Soft data, hard data; doesn’t matter. Turning to the latter, outside of BLS estimates and unemployment claims, let’s take a look at something like global trade. US exports continue to be seriously undermined by an entire global economy that’s obviously nowhere near V-like. Unadjusted, exports in August 2020 were still down 15% year-over-year. That’s utterly atrocious; it does begin to explain some of the low 50s for manufacturing PMI’s.
Import activity has been somewhat better, thanks to the federal government’s ultra-loose cash payments. Even so, this isn’t anything like a “V”, either. Unadjusted, the total value of goods imported was down just about 6% year-over-year in August, which continues to be more mild recession than converting toward recovery (and the seasonally adjusted estimate was higher, shown below, out of line with the unadjusted but even still seriously depressed).
The lack of rebound becomes even more apparent when you take into account how US demand for foreign goods (like global demand for US goods) has been stuck in a downturn for just about two years now. How can it be possible that in August 2020, imports are outrageously less than they were twenty-three months ago – and nowhere near where they should’ve been had globally synchronized growth not turned by Euro$ #4 into this globally synchronized downturn.
Like the PMI’s, these are not robust figures – though they can sound like they are and appear to be optimistic even gigantic at times if we ignore how they got that way.
For instance, US imports from China were nearly flat year-over-year (unadjusted) in August. That’s the best result, the smallest contraction since December 2018. All good, right?
But being slightly less than August 2019 which had been a massive 14% less than August 2018, somehow the US is buying 15% fewer goods from China this summer than it did two summers ago even though the Chinese economy had reopened back in March after an enormous collapse, and the US economy supposedly roaring its way toward full recovery since then.
These figures just don’t square with that.
And China’s the best case where US imports/demand are concerned. Those coming from Mexico are still dropping this late into the summer, while inbound trade from Europe was down more than 20% year-over-year in August. No wonder Christine Lagarde is pleading for more coordinated Continental action as well as hinting at playing around with NIRP again (as if that would do anything).
Officials’ lack of ideas is an outgrowth of what really is a lack of return to growth.

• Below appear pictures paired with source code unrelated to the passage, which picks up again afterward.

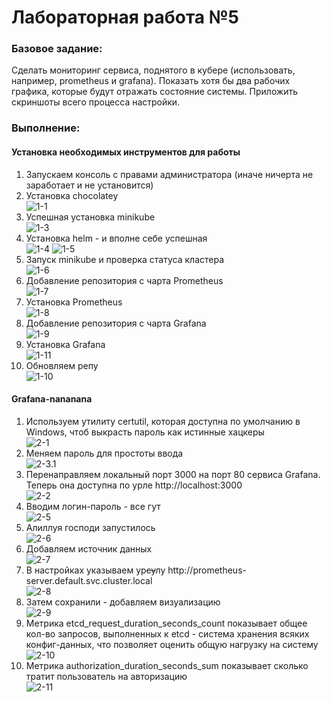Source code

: <b><h1>Лабораторная работа №5</h1></b>

<b><h3>Базовое задание:</h3></b>
Сделать мониторинг сервиса, поднятого в кубере (использовать, например, prometheus и grafana). Показать хотя бы два рабочих графика, которые будут отражать состояние системы. Приложить скриншоты всего процесса настройки.

<b><h3>Выполнение:</h3></b>
<h4>Установка необходимых инструментов для работы</h4>
<ol>
  <li>Запускаем консоль с правами администратора (иначе ничерта не заработает и не установится)</li>
  <li>Установка chocolatey</li> 
  <img src="https://github.com/elyaroman/cloud-systems-and-technologies/blob/main/lab%205/images/basic/1-1.jpg" alt="1-1" title="title>

  <li>Перезапуск консоли - о святая перезагрузочка</li>

  <li>choco --version, показывает версию - значит всё гут</li>
  <img src="https://github.com/elyaroman/cloud-systems-and-technologies/blob/main/lab%205/images/basic/1-2.jpg" alt="1-2" title="title">

  <li>Успешная установка minikube</li>
  <img src="https://github.com/elyaroman/cloud-systems-and-technologies/blob/main/lab%205/images/basic/1-3.jpg" alt="1-3" title="title">
  
  <li>Установка helm - и вполне себе успешная</li>
  <img src="https://github.com/elyaroman/cloud-systems-and-technologies/blob/main/lab%205/images/basic/1-4.jpg" alt="1-4" title="title">
  <img src="https://github.com/elyaroman/cloud-systems-and-technologies/blob/main/lab%205/images/basic/1-5.jpg" alt="1-5" title="title">
    
  <li>Запуск minikube и проверка статуса кластера</li>
  <img src="https://github.com/elyaroman/cloud-systems-and-technologies/blob/main/lab%205/images/basic/1-6.jpg" alt="1-6" title="title">
 
  <li>Добавление репозитория с чарта Prometheus</li>
  <img src="https://github.com/elyaroman/cloud-systems-and-technologies/blob/main/lab%205/images/basic/1-7.jpg" alt="1-7" title="title">
  
  <li>Установка Prometheus</li>
  <img src="https://github.com/elyaroman/cloud-systems-and-technologies/blob/main/lab%205/images/basic/1-8.jpg" alt="1-8" title="title">
 
  <li>Добавление репозитория с чарта Grafana</li>
  <img src="https://github.com/elyaroman/cloud-systems-and-technologies/blob/main/lab%205/images/basic/1-9.jpg" alt="1-9" title="title">
  
   <li>Установка Grafana</li>
  <img src="https://github.com/elyaroman/cloud-systems-and-technologies/blob/main/lab%205/images/basic/1-11.jpg" alt="1-11" title="title">
  
   <li>Обновляем репу</li>
  <img src="https://github.com/elyaroman/cloud-systems-and-technologies/blob/main/lab%205/images/basic/1-10.jpg" alt="1-10" title="title">  
</ol>

<h4>Grafana-nananana</h4>
<ol>
  <li>Используем утилиту certutil, которая доступна по умолчанию в Windows, чтоб выкрасть пароль как истинные хацкеры</li>
  <img src="https://github.com/elyaroman/cloud-systems-and-technologies/blob/main/lab%205/images/basic/2-1.jpg" alt="2-1" title="title"> 
  
  <li>Меняем пароль для простоты ввода</li>
  <img src="https://github.com/elyaroman/cloud-systems-and-technologies/blob/main/lab%205/images/basic/2-3.1.jpg" alt="2-3.1" title="title">
  
  <li>Перенаправляем локальный порт 3000 на порт 80 сервиса Grafana. Теперь она доступна по урле http://localhost:3000</li>
   <img src="https://github.com/elyaroman/cloud-systems-and-technologies/blob/main/lab%205/images/basic/2-2.jpg" alt="2-2" title="title"> 
   
  <li>Вводим логин-пароль - все гут</li>
  <img src="https://github.com/elyaroman/cloud-systems-and-technologies/blob/main/lab%205/images/basic/2-5.jpg" alt="2-5" title="title">  
  
  <li>Алиллуя господи запустилось</li>
  <img src="https://github.com/elyaroman/cloud-systems-and-technologies/blob/main/lab%205/images/basic/2-6.jpg" alt="2-6" title="title">  
  
  <li>Добавляем источник данных</li>
  <img src="https://github.com/elyaroman/cloud-systems-and-technologies/blob/main/lab%205/images/basic/2-7.jpg" alt="2-7" title="title">  
  
  <li>В настройках указываем ур<s>су</s>лу http://prometheus-server.default.svc.cluster.local</li>
  <img src="https://github.com/elyaroman/cloud-systems-and-technologies/blob/main/lab%205/images/basic/2-8.jpg" alt="2-8" title="title">   
  
  <li>Затем сохранили - добавляем визуализацию</li>
  <img src="https://github.com/elyaroman/cloud-systems-and-technologies/blob/main/lab%205/images/basic/2-9.jpg" alt="2-9" title="title">  
  
  <li>Метрика etcd_request_duration_seconds_count показывает общее кол-во запросов, выполненных к etcd - система хранения всяких конфиг-данных, что позволяет оценить общую нагрузку на систему</li>
  <img src="https://github.com/elyaroman/cloud-systems-and-technologies/blob/main/lab%205/images/basic/2-10.jpg" alt="2-10" title="title"> 
  
  <li>Метрика authorization_duration_seconds_sum показывает сколько тратит пользователь на авторизацию</li>
  <img src="https://github.com/elyaroman/cloud-systems-and-technologies/blob/main/lab%205/images/basic/2-11.jpg" alt="2-11" title="title"> 
</ol>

Things are getting better, that much is clear and that’s not really the problem. We’ve already suffered the recession, and the world remains stuck inside of it. The original “V” scenario has already been tossed by the wayside; the idea that since this had been a non-economic shutdown, turning everything off at the flip of a (government) switch it would be just as easy to turn everything right back on.
Well, that didn’t happen.
But even now as the “V” has been bent downward more on its right, what does that actually mean? For one, turning everything back on hasn’t been so easy; there are, obviously, things standing in the way.

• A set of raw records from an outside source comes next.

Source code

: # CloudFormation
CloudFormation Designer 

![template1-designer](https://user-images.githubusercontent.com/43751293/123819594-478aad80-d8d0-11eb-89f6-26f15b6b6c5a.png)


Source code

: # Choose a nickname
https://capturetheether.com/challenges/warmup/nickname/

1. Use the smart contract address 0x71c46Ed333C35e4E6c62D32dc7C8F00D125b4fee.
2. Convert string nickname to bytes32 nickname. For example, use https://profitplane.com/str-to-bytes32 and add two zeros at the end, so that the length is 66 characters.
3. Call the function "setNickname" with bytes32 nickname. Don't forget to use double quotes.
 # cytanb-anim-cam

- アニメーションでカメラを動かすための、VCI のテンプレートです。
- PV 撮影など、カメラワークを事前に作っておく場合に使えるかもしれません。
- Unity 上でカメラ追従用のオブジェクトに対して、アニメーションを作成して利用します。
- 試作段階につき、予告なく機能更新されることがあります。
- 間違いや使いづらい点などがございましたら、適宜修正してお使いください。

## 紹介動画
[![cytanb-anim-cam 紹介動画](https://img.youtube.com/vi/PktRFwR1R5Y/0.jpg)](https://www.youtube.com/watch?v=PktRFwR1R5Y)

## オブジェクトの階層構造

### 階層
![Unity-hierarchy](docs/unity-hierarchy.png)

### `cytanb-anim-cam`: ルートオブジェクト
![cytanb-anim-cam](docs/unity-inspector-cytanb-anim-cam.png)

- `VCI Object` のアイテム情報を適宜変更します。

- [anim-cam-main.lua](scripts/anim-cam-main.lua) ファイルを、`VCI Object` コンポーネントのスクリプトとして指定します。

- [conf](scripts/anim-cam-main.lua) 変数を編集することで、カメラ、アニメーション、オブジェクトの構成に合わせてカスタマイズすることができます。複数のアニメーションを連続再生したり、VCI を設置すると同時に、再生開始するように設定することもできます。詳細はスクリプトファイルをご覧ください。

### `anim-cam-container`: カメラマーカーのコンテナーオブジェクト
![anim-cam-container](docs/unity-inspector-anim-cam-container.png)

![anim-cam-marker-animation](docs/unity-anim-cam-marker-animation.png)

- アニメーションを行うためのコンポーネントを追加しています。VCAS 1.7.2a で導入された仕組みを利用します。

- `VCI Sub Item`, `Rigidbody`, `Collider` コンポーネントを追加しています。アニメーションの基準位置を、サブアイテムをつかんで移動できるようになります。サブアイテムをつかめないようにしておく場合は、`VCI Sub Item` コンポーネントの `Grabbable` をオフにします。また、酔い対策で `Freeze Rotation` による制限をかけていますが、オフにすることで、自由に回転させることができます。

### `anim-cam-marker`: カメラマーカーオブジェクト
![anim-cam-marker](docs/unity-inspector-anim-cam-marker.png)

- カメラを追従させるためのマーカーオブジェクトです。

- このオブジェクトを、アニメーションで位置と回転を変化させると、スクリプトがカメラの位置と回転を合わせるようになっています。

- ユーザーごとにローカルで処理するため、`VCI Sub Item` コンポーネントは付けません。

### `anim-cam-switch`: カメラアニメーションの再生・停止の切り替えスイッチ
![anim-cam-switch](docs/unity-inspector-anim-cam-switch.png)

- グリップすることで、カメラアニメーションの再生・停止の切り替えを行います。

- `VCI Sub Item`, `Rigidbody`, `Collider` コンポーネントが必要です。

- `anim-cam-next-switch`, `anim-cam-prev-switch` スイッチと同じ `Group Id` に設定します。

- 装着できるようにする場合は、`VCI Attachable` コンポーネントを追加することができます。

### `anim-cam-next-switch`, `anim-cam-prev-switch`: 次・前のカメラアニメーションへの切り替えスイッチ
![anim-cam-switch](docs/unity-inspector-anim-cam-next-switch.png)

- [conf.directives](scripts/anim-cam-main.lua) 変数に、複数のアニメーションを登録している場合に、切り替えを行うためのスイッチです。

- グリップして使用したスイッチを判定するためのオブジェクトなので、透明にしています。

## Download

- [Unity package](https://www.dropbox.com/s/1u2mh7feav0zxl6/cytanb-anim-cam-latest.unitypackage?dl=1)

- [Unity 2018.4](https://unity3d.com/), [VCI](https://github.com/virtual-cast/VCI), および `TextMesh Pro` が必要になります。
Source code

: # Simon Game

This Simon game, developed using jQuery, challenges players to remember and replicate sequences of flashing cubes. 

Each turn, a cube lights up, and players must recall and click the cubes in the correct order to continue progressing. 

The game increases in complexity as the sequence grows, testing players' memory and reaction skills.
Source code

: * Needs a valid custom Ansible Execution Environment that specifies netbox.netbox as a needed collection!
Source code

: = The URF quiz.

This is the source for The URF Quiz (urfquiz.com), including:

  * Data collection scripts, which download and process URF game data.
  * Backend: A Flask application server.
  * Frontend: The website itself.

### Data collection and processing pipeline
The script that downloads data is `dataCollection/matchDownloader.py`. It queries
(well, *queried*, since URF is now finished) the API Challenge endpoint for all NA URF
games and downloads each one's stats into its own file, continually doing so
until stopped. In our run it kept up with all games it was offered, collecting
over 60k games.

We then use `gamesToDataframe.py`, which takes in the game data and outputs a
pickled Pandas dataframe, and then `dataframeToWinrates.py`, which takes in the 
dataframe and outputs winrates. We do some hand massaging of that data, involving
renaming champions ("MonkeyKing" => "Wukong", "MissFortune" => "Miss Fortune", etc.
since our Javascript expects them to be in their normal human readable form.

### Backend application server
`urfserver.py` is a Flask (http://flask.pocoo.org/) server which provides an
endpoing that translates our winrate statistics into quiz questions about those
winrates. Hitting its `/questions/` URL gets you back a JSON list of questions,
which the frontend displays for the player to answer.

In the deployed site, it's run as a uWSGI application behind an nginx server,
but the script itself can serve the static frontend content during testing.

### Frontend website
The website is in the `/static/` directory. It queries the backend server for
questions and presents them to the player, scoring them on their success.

COVID, yes, but also changed behavior as well as the same stupid global dollar shortage hardly anyone accounts for given Jay Powell’s outrageous public behavior (as an outright liar). Why is global trade, especially US exports, the ultimate laggard here? That’s one key reason, the biggest.

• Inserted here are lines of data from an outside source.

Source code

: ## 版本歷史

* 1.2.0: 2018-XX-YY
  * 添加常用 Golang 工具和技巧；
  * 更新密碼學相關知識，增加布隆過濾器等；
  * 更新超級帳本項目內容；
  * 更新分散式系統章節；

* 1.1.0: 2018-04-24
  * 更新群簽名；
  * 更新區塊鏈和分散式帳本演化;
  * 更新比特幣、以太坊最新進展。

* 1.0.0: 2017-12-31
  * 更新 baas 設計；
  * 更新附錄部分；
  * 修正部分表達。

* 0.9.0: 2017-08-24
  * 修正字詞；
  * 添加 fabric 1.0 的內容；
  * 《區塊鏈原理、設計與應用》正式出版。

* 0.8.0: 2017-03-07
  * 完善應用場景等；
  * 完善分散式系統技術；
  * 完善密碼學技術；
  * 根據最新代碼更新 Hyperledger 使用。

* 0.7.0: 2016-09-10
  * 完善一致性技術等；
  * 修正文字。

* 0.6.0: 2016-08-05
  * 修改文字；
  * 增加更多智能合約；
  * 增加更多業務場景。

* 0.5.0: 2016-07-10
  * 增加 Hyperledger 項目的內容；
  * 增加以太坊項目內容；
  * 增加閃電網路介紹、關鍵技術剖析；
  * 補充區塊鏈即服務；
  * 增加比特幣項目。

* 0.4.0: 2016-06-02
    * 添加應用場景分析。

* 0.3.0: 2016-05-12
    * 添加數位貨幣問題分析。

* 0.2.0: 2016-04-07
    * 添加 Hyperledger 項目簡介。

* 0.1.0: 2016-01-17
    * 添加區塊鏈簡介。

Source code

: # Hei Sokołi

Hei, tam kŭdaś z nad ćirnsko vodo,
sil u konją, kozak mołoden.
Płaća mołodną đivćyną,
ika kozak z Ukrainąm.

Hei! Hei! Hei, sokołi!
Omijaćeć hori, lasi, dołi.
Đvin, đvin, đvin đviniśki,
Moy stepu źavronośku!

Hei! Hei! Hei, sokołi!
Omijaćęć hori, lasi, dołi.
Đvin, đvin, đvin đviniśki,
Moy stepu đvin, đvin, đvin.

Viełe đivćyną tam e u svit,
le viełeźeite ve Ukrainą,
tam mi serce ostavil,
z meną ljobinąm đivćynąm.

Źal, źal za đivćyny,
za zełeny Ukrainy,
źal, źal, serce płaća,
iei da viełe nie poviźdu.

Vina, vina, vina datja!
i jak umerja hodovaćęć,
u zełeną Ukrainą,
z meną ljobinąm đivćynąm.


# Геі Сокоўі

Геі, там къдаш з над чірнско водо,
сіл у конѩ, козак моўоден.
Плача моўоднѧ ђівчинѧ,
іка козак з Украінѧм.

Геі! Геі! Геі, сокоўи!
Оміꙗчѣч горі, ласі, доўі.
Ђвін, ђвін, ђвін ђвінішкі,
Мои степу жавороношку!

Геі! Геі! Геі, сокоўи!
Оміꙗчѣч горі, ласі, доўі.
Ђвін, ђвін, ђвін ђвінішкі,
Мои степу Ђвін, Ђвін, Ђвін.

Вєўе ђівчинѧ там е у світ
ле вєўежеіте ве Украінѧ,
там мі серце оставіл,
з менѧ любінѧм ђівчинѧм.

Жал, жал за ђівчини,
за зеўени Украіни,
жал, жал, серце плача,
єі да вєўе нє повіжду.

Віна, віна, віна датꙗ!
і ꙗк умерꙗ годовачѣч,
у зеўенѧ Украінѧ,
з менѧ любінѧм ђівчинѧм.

But the effects of global monetary problems are not strictly for the rest of the world to sort out. As we’ve seen and documented countless times, the US economy suffers these ill-effects, too, if not always quite to the same degree nor under the same timing as everyone else.
Positive numbers, or those above 50 in the case of PMI’s, they are certainly better than alternative of negatives or sub-50. But are they enough positive and better? As of late summer, August and September, they wouldn’t even be enough if Euro$ #4 had produced a “normal” downturn and recession – let alone something like March.
That’s why the economy remains in a ten-figure jobs deficit after this many months with a growing list of evidence suggesting whatever momentum there had been from reopening alone it just wasn’t ever going to be enough to overcome all these other (and unnecessary) negative factors.